Let $X$ be some non-empty set and $\mathcal{H}$ be a Hilbert space over the complex numbers. Suppose that $A\in \mathcal{B}(H)$ is some fixed bounded operator and $B(t)\in\mathcal{B}(H),t\in\mathbb{R}$ is a family of bounded operators with a uniform bound, that is $\exists C\in\mathbb{R}_{\geq 0}: \sup_{t\in\mathbb{R}}||B(t)|| \leq C$. Let $f:X\to\mathbb{C}$ be a test function, in this case a continuous function with a compact support, and define $Q(f) = \int_{-\infty}^{\infty}f(s)B(s)ds$ as the unique bounded operator which satisfies $\left<Q(f)v, v\right> = \int_{-\infty}^\infty f(s)\left<B(s)v, v\right>ds$ for $v\in \mathcal{H}$. Given all this, how can use justify moving $A$ inside the integral defining $Q$ in the sense that
$$AQ(f)v = A\left(\int_{-\infty}^{\infty}f(s)B(s)ds\right)v = \int_{-\infty}^{\infty}f(s)AB(s)dsv$$
for $v\in\mathcal{H}$? I'm asking because I've been reading Brian Hall's book, "Quantum Theory for Mathematicians", where he essentially mentions this property of operator-valued integration without providing a proof or referring to one in Lemma 10.18 (page 211).

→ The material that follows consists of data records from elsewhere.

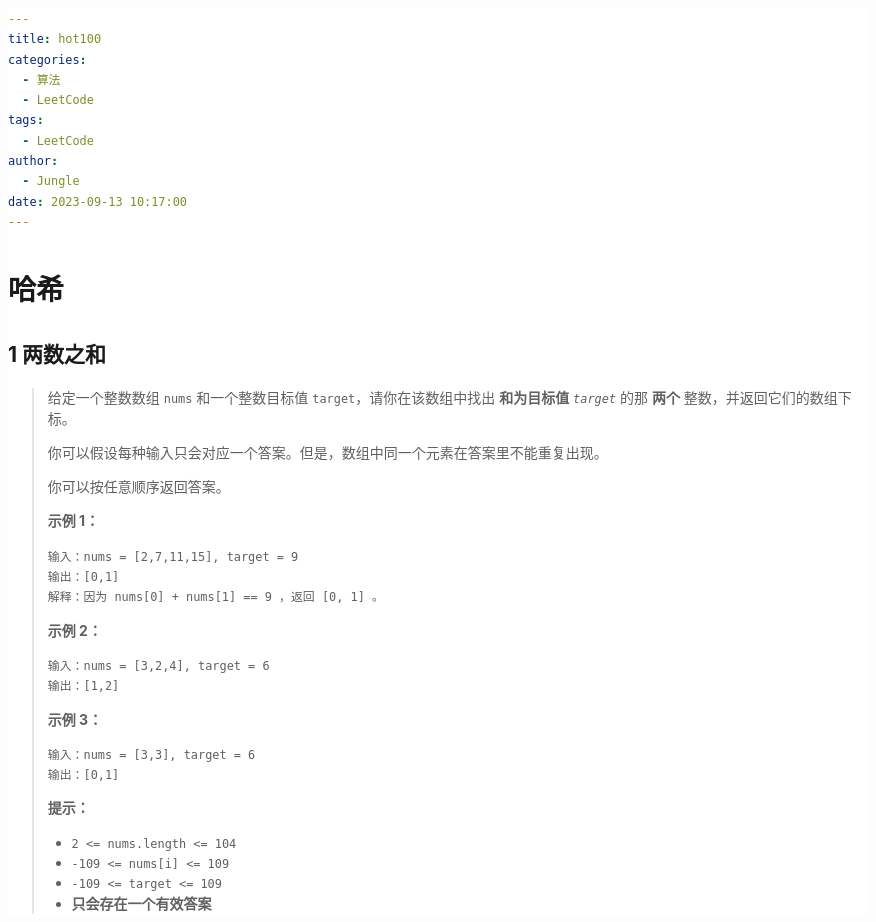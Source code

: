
 ```yaml
---
title: hot100
categories:
  - 算法
  - LeetCode
tags:
  - LeetCode
author:
  - Jungle
date: 2023-09-13 10:17:00
---
```


# 哈希

## 1 两数之和

> 给定一个整数数组 `nums` 和一个整数目标值 `target`，请你在该数组中找出 **和为目标值** *`target`* 的那 **两个** 整数，并返回它们的数组下标。
>
> 你可以假设每种输入只会对应一个答案。但是，数组中同一个元素在答案里不能重复出现。
>
> 你可以按任意顺序返回答案。
>
> **示例 1：**
>
> ```
> 输入：nums = [2,7,11,15], target = 9
> 输出：[0,1]
> 解释：因为 nums[0] + nums[1] == 9 ，返回 [0, 1] 。
> ```
>
> **示例 2：**
>
> ```
> 输入：nums = [3,2,4], target = 6
> 输出：[1,2]
> ```
>
> **示例 3：**
>
> ```
> 输入：nums = [3,3], target = 6
> 输出：[0,1]
> ```
>
> **提示：**
>
> - `2 <= nums.length <= 104`
> - `-109 <= nums[i] <= 109`
> - `-109 <= target <= 109`
> - **只会存在一个有效答案**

Prior to the lemma in question, I can't seem to find proofs or statements to such analogues of basic integration theory as "moving a constant quantity inside the integral" from Hall's or Rudin's books. I mean to say that while $A$ is not evolving w.r.t. $t$, and integration reduces to summing some bounded linear operators when one uses projection valued measures, $A$ is still not a scalar, but a mapping, and therefore I am hesitant to "just move it inside the damn thing". How can this equality be justified?
Reading the pdf version that I have Hall defines operator valued integration by the property that $$\langle \int_Xf(t)B(t)vdt,w\rangle=\int_Xf(t)\langle B(t)v,w\rangle dt ,\qquad\qquad v,w\in \mathcal H.$$ Which is different from your definition in the sense that $v$ may not equal $w$. With this definition the property follows by uniqueness of the operator. One can show that both of these operators satisfy the same uniqueness property. For this let $v\in\mathcal H$ then we have \begin{align*} \langle \int_Xf(t)AB(t)dt v,w\rangle&=\int_Xf(t)\langle B(t) v, A^\ast w\rangle dt\\ &=\langle \int_Xf(t)B(t)dt v,A^\ast w\rangle\\ &=\langle A\int_Xf(t)B(t)dt v,w\rangle. \end{align*} Showing that $\int_Xf(t)AB(t)dt$ and $A\int_Xf(t)B(t)dt$ both satisfy the defining property.